The building department may insist on Arc Fault Circuit Interrupter (AFCI), or arc-fault circuit breakers, too, because they help prevent electrical wiring fires. They’re designed to disconnect the power (get the circuits to trip/break much quicker) before an electrical arc can start a fire. Again, these are two very good codes I agree with wholly.
What’s NOT on your Building Department’s Home Inspection Checklist
What your building department probably won’t closely inspect include other critical details such as:
- The location and design of the service panel.
- The consolidation of the switching placement and installation that takes the guess-work out of the equation (this is a topic in and of itself – check out our blog titled, “Contemporary Lighting Plans for Modern Homes.”)
- How to provide homeowners optimum efficiency and value in a state-of-the-art electrical package.
- How to work with and utilize the expertise of a licensed electrician in good standing.

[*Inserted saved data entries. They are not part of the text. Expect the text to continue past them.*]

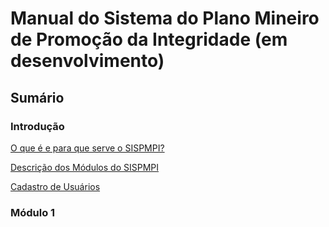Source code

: # **Manual do Sistema do Plano Mineiro de Promoção da Integridade (em desenvolvimento)** #

## Sumário

### **Introdução**

[O que é e para que serve o SISPMPI?](https://github.com/thomazanderson/sispmpi_manual/blob/master/Introducao.md)

[Descrição dos Módulos do SISPMPI](https://github.com/thomazanderson/sispmpi_manual/blob/master/modulos.md)

[Cadastro de Usuários](https://github.com/thomazanderson/sispmpi_manual/blob/master/cadastros.md)


### **Módulo 1**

In other words, the general contractor you hire should be the person ultimately responsible for the work done in your home, including the creation of quality standards that the entire building team follow in addition to what the basic codes require.

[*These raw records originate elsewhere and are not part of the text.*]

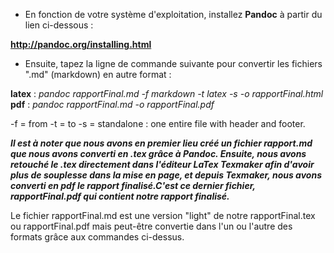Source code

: - En fonction de votre système d'exploitation, installez **Pandoc** à partir du lien ci-dessous :

**<http://pandoc.org/installing.html>**

- Ensuite, tapez la ligne de commande suivante pour convertir les fichiers ".md" (markdown) en autre format :

**latex** : *pandoc rapportFinal.md -f markdown -t latex -s -o rapportFinal.html*
**pdf** : *pandoc rapportFinal.md -o rapportFinal.pdf*


-f = from
-t = to
-s = standalone : one entire file with header and footer.

***Il est à noter que nous avons en premier lieu créé un fichier rapport.md que nous avons converti en .tex grâce à Pandoc. Ensuite, nous avons retouché le .tex directement dans l'éditeur LaTex Texmaker afin d'avoir plus de souplesse dans la mise en page, et depuis Texmaker, nous avons converti en pdf le rapport finalisé.C'est ce dernier fichier, rapportFinal.pdf qui contient notre rapport finalisé.***

Le fichier rapportFinal.md est une version "light" de notre rapportFinal.tex ou rapportFinal.pdf mais peut-être convertie dans l'un ou l'autre des formats grâce aux commandes ci-dessus.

Are you planning on installing hardwood floors in any part of your home? Nice choice, of course. But guess what? Your building department inspector will not care one bit about the humidity content in your plywood subfloor and the uninstalled flooring materials. They won’t educate you regarding proper seasonal humidity levels so your hardwood floors don’t shift. If there’s too much moisture in a floor, you can expect significant gaps in the winter. Important issues like this one require specific knowledge, but it’s not on an inspector’s radar.
We all have showers, right? Most people tile their showers, but your village building department does not have standards for issues like water-proofing showers. If a shower wall’s membrane or base aren’t properly water-proofed, homeowners can expect mildew and buildup later on. This health-safety issue is not on your building department’s home inspection checklist.
Another example is drywall. You can easily pass a home inspection in Barrington, IL or any part of the Midwest for most types of drywall because a building department is not going to adhere to any drywall quality finishing standards. When the light shines on your drywall, visible nail pops and seams due to a bad taper job does not fall under the purview of a building inspector’s quality-control list. Again, this falls under your general contractor’s responsibilities.
I can go on and on about these types of examples. The main point I’m making is that for the worst evils, the building department is there to catch safety problems or work that doesn’t conform to code. The mark of a conscientious contractor is one who has his own strict, internal standards and extensive checklists. My advice to homeowners is to request to see the written documents a company uses to ensure all work done is checked at the appropriate phase. If this cannot be produced, the contractor is likely not serious about quality control!!